___ Source information ___

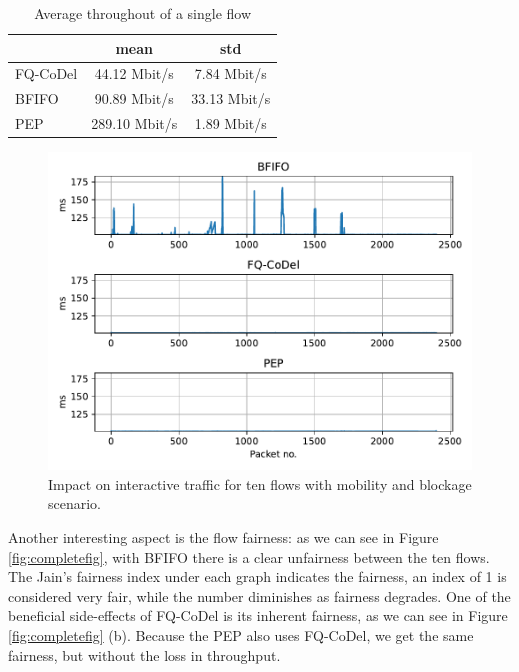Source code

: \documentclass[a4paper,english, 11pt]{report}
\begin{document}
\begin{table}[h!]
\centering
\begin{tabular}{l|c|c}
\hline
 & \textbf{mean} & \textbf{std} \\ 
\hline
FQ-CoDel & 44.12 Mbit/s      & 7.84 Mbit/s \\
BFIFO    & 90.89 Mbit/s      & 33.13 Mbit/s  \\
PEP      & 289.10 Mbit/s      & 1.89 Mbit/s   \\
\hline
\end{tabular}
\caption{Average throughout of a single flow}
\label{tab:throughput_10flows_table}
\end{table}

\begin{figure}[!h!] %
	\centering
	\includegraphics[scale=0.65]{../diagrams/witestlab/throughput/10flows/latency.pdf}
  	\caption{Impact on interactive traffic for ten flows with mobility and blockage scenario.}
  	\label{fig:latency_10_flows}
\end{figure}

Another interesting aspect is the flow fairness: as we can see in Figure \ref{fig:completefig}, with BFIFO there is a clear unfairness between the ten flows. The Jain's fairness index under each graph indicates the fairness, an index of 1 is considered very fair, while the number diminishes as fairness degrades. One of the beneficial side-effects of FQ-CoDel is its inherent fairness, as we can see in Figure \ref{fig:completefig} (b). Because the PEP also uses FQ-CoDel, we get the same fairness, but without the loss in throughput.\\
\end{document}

___
___ Source information ___

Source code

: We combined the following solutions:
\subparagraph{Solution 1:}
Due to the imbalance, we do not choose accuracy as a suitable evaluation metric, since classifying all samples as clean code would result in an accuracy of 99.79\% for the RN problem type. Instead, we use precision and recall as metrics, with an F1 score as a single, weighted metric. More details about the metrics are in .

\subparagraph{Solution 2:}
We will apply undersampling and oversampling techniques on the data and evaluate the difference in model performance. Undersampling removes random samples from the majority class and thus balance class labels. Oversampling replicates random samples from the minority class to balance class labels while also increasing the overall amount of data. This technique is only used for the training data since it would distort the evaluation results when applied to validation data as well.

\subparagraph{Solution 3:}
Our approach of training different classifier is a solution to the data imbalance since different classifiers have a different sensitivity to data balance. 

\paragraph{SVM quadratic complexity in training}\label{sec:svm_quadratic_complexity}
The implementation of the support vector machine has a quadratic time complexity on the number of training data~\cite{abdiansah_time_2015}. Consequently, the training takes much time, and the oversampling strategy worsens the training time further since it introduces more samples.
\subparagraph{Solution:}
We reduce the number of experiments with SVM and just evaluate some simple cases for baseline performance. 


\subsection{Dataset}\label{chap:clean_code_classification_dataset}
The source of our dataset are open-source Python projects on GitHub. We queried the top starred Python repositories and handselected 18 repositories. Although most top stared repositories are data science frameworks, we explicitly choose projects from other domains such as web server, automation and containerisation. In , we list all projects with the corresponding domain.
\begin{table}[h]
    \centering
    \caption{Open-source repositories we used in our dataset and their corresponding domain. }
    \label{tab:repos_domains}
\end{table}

___
___ Source information ___

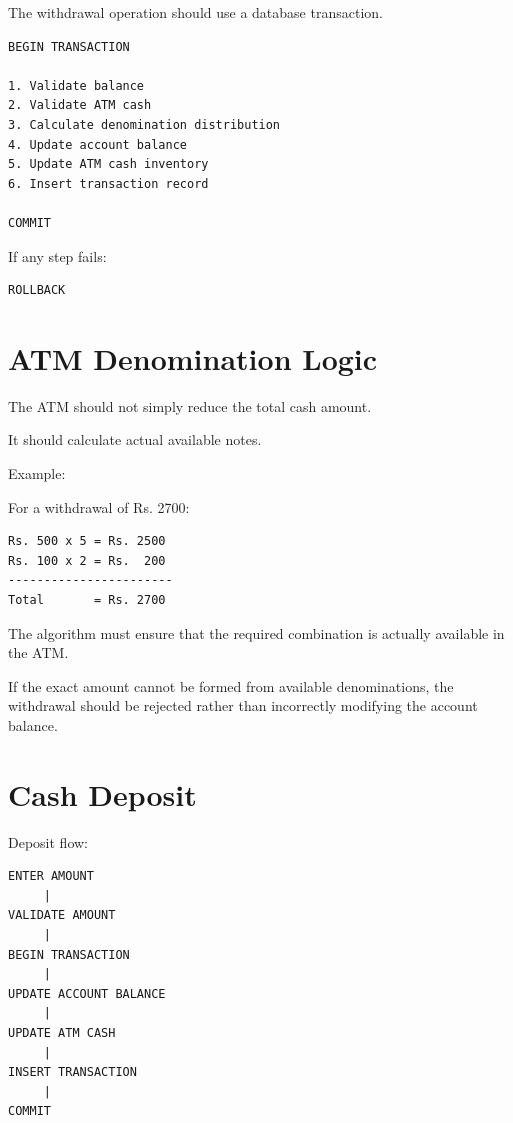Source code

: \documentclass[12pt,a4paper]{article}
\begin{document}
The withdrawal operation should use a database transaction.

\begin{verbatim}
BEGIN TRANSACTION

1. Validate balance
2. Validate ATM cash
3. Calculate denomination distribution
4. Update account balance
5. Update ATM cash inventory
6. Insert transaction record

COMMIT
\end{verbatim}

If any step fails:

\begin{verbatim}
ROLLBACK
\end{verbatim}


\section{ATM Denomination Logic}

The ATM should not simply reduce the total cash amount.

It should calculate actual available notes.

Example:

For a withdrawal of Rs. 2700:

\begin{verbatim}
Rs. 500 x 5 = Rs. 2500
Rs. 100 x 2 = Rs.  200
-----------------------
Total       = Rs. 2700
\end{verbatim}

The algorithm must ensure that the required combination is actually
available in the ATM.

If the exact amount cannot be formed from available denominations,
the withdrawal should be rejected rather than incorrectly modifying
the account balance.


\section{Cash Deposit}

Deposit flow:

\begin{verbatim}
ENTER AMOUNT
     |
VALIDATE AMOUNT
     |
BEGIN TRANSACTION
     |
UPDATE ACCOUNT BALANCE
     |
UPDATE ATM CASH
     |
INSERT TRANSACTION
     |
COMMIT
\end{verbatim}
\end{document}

___

• [About this task] List every line from the entries above in which "CoDel" appears.

• [Output for this task]
FQ-CoDel & 44.12 Mbit/s      & 7.84 Mbit/s \\
Another interesting aspect is the flow fairness: as we can see in Figure \ref{fig:completefig}, with BFIFO there is a clear unfairness between the ten flows. The Jain's fairness index under each graph indicates the fairness, an index of 1 is considered very fair, while the number diminishes as fairness degrades. One of the beneficial side-effects of FQ-CoDel is its inherent fairness, as we can see in Figure \ref{fig:completefig} (b). Because the PEP also uses FQ-CoDel, we get the same fairness, but without the loss in throughput.\\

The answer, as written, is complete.